» PROBLEM DETAILS
In the listing below, how many lines hold the string "showCustomer"? Reply with the number and nothing else.

» TASK MATERIAL
__________________________________________________
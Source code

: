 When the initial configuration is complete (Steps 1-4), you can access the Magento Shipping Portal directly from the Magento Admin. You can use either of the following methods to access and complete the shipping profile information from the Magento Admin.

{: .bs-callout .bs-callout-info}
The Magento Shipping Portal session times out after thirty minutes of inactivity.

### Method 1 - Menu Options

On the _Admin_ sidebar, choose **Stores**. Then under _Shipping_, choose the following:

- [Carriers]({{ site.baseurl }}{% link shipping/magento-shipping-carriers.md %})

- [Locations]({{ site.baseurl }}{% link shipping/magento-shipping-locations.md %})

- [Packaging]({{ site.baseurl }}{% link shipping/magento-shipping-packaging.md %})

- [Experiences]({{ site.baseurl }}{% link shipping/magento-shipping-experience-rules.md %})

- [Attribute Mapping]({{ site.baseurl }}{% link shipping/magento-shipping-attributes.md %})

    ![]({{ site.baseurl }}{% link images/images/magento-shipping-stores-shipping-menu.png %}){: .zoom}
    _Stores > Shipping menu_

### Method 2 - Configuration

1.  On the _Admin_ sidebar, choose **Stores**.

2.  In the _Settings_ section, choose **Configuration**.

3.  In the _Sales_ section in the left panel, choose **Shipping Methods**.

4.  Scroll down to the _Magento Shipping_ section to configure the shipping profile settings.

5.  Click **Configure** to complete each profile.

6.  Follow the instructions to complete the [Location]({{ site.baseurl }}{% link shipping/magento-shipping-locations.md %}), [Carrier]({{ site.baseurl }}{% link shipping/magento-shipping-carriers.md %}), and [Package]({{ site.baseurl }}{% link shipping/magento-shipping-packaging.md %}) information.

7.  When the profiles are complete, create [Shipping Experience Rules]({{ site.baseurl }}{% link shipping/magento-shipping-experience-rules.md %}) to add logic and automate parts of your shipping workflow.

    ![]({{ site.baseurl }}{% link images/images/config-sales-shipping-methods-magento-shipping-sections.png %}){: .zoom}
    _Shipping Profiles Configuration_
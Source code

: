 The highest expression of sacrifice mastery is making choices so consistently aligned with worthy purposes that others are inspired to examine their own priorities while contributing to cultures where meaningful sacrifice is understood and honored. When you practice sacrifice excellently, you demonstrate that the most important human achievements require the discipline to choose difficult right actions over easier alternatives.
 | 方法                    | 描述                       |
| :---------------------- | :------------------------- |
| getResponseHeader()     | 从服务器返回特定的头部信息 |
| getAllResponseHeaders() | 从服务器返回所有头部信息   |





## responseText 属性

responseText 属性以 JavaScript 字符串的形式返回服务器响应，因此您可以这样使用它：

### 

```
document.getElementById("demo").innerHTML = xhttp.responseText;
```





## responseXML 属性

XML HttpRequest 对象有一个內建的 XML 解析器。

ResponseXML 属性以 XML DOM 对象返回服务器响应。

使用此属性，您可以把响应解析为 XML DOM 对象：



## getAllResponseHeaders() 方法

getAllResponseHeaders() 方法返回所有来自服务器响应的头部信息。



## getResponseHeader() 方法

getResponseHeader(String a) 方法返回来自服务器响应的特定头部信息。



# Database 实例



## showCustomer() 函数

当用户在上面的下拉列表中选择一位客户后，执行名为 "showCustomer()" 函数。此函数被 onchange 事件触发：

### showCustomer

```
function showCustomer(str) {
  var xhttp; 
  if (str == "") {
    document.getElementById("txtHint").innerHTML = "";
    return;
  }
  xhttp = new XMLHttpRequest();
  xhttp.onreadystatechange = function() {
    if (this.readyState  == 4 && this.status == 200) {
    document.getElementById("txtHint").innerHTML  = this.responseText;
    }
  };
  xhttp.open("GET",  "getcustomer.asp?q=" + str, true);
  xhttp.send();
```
__________________________________________________
» TASK RESPONSE
4